For some, autumn is their favourite time of year, the much beloved season of mists and mellow fruitfulness. For many though it marks a slide into seasonal depression: SAD or Seasonal Affective Disorder.

As that is approaching, today we’re taking a look at the condition: the causes, and what you can do to mitigate the effects.

What Causes SAD?

 

Unfortunately, we don’t yet fully understand the causes of SAD, which means there’s no single easy solution to recommend.

At the moment, it seems likely that the decreased hours of sunlight affect your hippocampus, which in turns affects three keys things: the production of melatonin and a serotonin, hormones which affect your feelings of drowsiness and alertness, and your circadian rhythm, your body’s internal clock that tells you when it’s time to wake and sleep.

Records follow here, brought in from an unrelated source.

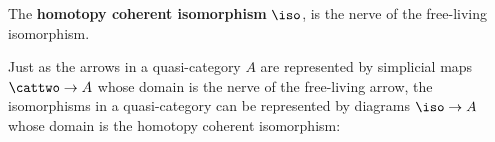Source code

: 


  \begin{definition}\label{defn:coherent-isomorphism}
    \leanok
    The \textbf{homotopy coherent isomorphism} $\iso$, is the nerve of the free-living isomorphism.
  \end{definition}

  Just as the arrows in a quasi-category $A$ are represented by simplicial maps $ \cattwo \to A$ whose domain is the nerve of the free-living arrow, the isomorphisms in a quasi-category can be represented by diagrams $\iso \to A$ whose domain is the homotopy coherent isomorphism:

For some this means feeling inescapably sleepy, and finding it hard to get up on cold, dark mornings. For others the condition can tip into clinically diagnosable depression.

Let’s take a look at some things that can help.

Maximising Daylight Time

While the hours of daylight have been shrinking since the summer solstice, won’t start to grow into the winter solstice, and won’t start to feel reassuringly long until March, you can still take advantage of what you have. Whether it’s simply eating lunch outside rather than at your desk, or taking long walks at the weekend, additional time outside in the daylight gives your hippocampus an additional dose of sun.

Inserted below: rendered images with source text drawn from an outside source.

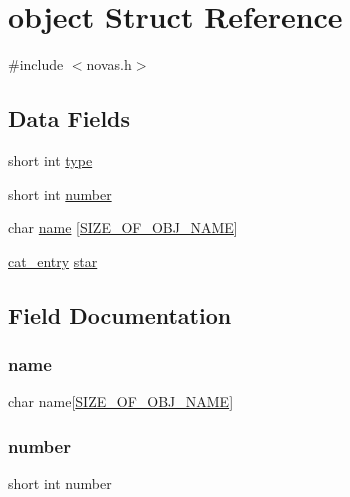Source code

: \hypertarget{structobject}{}\section{object Struct Reference}
\label{structobject}


{\ttfamily \#include $<$novas.\+h$>$}

\subsection*{Data Fields}
\begin{DoxyCompactItemize}
\item 
short int \mbox{\hyperlink{structobject_aaa8ba4297d83f2cce5af75b18564ae13}{type}}
\item 
short int \mbox{\hyperlink{structobject_ad932ef4a2113097b940a97777b842318}{number}}
\item 
char \mbox{\hyperlink{structobject_ae73ef5f04701dc9d4e7cb1b1c3fa9c12}{name}} \mbox{[}\mbox{\hyperlink{novas_8h_a977a43db51d544f728ea8a22b4a53783}{S\+I\+Z\+E\+\_\+\+O\+F\+\_\+\+O\+B\+J\+\_\+\+N\+A\+ME}}\mbox{]}
\item 
\mbox{\hyperlink{novas_8h_a262daaa71cede05205cfaa727313c1f3}{cat\+\_\+entry}} \mbox{\hyperlink{structobject_a0ead8b30742e9c76887f5ff76cabae7c}{star}}
\end{DoxyCompactItemize}


\subsection{Field Documentation}
\mbox{\label{structobject_ae73ef5f04701dc9d4e7cb1b1c3fa9c12}} 
\subsubsection{\texorpdfstring{name}{name}}
{\footnotesize\ttfamily char name\mbox{[}\mbox{\hyperlink{novas_8h_a977a43db51d544f728ea8a22b4a53783}{S\+I\+Z\+E\+\_\+\+O\+F\+\_\+\+O\+B\+J\+\_\+\+N\+A\+ME}}\mbox{]}}

\mbox{\label{structobject_ad932ef4a2113097b940a97777b842318}} 
\subsubsection{\texorpdfstring{number}{number}}
{\footnotesize\ttfamily short int number}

If you need to lend extra focus to your walk or freshen up a location that feels drab and overfamiliar, try a scavenger hunt. As the backdrop to a Treasure Trails treasure hunt, London, Bristol, Edinburgh and more all feel like new cities.

SAD Lights

It might be worth investing in a special light for your bedroom to help you cope with the increased hours of darkness. SAD lamps recreate the specific frequencies of sunlight, stimulating your hippocampus and helping to regulate your circadian clock.

It’s important to make sure you choose a lamp that’s intended for treating SAD – check the packaging or website carefully. The best time to use it is in the morning when you first wake up, delivering a dose of bright light to stimulate your brain. You can get some that work as alarm clocks, waking you naturally with your own sunrise, giving you a much more positive start to the day than the usual dank October half light.